### Plain-text document sources:
= = = = =
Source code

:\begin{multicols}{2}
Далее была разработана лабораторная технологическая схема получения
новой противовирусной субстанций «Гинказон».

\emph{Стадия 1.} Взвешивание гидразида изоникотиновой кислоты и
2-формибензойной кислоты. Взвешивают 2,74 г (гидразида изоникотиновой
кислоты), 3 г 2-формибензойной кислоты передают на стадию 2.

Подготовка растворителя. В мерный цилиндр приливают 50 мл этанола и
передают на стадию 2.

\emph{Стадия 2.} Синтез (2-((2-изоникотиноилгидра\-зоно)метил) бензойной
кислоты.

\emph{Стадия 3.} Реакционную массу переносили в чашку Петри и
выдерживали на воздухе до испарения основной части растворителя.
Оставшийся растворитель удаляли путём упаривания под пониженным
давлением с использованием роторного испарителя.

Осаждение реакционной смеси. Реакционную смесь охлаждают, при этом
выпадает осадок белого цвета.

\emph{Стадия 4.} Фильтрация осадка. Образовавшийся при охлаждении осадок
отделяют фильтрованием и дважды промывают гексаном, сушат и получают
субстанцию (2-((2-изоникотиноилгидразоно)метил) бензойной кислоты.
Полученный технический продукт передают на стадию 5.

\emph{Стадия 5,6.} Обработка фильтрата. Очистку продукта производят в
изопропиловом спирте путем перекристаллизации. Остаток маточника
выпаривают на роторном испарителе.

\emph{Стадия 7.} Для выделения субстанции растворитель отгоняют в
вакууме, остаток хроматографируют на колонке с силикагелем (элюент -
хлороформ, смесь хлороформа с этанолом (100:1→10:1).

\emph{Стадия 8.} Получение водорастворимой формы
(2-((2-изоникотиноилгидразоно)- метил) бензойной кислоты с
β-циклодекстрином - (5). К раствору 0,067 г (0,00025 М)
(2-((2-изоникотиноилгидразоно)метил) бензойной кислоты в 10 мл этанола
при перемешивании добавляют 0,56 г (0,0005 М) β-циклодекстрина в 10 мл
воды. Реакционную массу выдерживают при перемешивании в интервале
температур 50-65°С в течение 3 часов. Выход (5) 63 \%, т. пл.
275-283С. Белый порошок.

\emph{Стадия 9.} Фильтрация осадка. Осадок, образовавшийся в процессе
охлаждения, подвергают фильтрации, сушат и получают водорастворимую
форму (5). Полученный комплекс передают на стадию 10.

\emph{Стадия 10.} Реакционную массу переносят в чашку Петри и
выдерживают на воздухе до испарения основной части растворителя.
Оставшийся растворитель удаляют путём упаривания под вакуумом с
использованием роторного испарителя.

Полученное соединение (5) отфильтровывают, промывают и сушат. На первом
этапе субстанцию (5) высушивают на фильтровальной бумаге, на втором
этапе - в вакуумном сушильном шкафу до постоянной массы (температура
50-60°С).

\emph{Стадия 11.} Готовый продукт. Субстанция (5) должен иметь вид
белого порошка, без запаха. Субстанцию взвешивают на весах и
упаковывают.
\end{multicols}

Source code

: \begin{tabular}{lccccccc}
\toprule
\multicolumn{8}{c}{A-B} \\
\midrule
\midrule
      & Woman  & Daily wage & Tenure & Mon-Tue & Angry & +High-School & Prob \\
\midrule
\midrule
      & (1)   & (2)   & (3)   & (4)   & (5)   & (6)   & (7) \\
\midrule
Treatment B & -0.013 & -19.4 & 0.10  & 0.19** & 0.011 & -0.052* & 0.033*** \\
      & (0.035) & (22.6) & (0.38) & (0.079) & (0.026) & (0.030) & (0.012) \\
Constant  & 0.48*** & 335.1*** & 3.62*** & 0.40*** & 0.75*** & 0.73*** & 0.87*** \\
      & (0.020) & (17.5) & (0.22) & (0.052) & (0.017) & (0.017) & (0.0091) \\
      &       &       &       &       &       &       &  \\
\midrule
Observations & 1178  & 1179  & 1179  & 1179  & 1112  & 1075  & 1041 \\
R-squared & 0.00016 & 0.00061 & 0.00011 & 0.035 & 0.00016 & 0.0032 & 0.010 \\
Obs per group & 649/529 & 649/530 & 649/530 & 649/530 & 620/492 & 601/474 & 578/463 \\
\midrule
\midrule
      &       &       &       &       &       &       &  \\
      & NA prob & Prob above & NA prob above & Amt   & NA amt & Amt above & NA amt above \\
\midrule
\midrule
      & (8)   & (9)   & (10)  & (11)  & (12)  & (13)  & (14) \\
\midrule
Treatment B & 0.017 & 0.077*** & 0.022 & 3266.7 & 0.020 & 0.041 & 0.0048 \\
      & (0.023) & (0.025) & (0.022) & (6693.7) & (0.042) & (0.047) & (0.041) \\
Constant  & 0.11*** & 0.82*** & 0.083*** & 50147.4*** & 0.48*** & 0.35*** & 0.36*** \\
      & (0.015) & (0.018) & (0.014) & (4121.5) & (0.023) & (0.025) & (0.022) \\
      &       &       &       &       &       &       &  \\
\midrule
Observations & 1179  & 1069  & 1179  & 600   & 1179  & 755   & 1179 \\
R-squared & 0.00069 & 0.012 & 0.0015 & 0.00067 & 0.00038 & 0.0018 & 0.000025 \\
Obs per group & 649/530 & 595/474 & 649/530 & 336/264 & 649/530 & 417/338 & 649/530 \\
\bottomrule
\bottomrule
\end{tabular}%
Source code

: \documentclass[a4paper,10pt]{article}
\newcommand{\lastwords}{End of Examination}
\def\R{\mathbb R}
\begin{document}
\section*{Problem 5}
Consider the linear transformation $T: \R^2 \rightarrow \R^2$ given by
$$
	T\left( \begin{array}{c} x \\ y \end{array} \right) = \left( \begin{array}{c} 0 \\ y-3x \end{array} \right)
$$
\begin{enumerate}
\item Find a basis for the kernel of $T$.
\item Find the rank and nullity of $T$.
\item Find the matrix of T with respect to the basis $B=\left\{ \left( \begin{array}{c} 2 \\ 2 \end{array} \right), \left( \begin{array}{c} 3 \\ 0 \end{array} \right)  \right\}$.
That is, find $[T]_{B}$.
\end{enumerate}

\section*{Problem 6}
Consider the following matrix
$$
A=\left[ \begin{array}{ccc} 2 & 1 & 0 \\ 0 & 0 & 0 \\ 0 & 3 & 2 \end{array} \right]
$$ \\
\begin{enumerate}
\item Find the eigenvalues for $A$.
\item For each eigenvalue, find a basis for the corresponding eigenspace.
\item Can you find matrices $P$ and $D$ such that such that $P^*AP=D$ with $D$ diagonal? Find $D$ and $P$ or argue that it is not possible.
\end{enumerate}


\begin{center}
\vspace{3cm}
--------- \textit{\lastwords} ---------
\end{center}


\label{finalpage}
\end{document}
= = = = =
### Your objective:
What is the number of lines in the entries above that hold the string "Реакционную"? Please state that number alone.

### Response below:
4